Viral hepatitis leads to liver cell apoptosis. A mononuclear inflammatory cell infiltrate extends from portal areas and disrupts the limiting plate of hepatocytes which are undergoing apoptosis, the so-called interface hepatitis of chronic active hepatitis. In this case, the hepatitis B surface antigen (HBsAg) and hepatitis B core antibody (HBcAb) were positive, but anti-HBs (seen with recovery) was negative. Presence of hepatitis B e antigen (HBeAg) is associated with an increased risk for hepatocellular carcinoma regardless of serum level of alanine aminotransferase (ALT).

The severity of infection relates to the immune system's ability to clear the virus. If clearance is delayed, a chronic persistent hepatitis can occur. A poor response can lead to chronic active hepatitis with ongoing hepatocellular damages and liver remodeling, with consequences of cirrhosis and potentially hepatocellular carcinoma.

Hepatitis B viral DNA can be measured by PCR. HBV DNA >2000 copies/mL along with an elevated alanine aminotransferase (ALT) suggests further workup and possible therapy is needed. Viral copies/mL above 10,000 suggest ongoing hepatitis with greater risk for carcinoma.

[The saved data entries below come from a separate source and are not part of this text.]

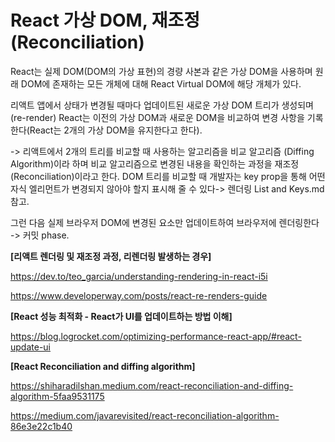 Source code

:# React 가상 DOM, 재조정 (Reconciliation)

React는 실제 DOM(DOM의 가상 표현)의 경량 사본과 같은 가상 DOM을 사용하며 원래 DOM에 존재하는 모든 개체에 대해 React Virtual DOM에 해당 개체가 있다.

리액트 앱에서 상태가 변경될 때마다 업데이트된 새로운 가상 DOM 트리가 생성되며(re-render) React는 이전의 가상 DOM과 새로운 DOM을 비교하여 변경 사항을 기록한다(React는 2개의 가상 DOM을 유지한다고 한다).

-> 리액트에서 2개의 트리를 비교할 때 사용하는 알고리즘을 비교 알고리즘 (Diffing Algorithm)이라 하며 비교 알고리즘으로 변경된 내용을 확인하는 과정을 재조정 (Reconciliation)이라고 한다. DOM 트리를 비교할 때 개발자는 key prop을 통해 어떤 자식 엘리먼트가 변경되지 않아야 할지 표시해 줄 수 있다-> 렌더링 List and Keys.md 참고.

그런 다음 실제 브라우저 DOM에 변경된 요소만 업데이트하여 브라우저에 렌더링한다 -> 커밋 phase.

**[리액트 렌더링 및 재조정 과정, 리렌더링 발생하는 경우]**

https://dev.to/teo_garcia/understanding-rendering-in-react-i5i

https://www.developerway.com/posts/react-re-renders-guide

**[React 성능 최적화 - React가 UI를 업데이트하는 방법 이해]**

https://blog.logrocket.com/optimizing-performance-react-app/#react-update-ui

**[React Reconciliation and diffing algorithm]**

https://shiharadilshan.medium.com/react-reconciliation-and-diffing-algorithm-5faa9531175

https://medium.com/javarevisited/react-reconciliation-algorithm-86e3e22c1b40



<!-- 브라우저 DOM을 생성하거나 변경된 경우 **변경된 곳만을 동기화**하여 브라우저 출력을 업데이트하는데(React는 렌더링 간에 차이가 있는 경우에만 DOM 노드를 변경한다),  -->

Pegylated interferon alfa (PEG-IFN-a), entecavir (ETV), and tenofovir disoproxil fumarate (TDF) are the agents primarily used for treatment of chronic active hepatitis B, suppressing, but not clearing the virus. Interferons have antiviral, antiproliferative, and immunomodulatory effects. Entecavir is a guanosine analogue inhibitor of hepatitis B viral polymerase. Tenofovir is a nucleotide analogue reverse transcriptase and HBV polymerase inhibitor.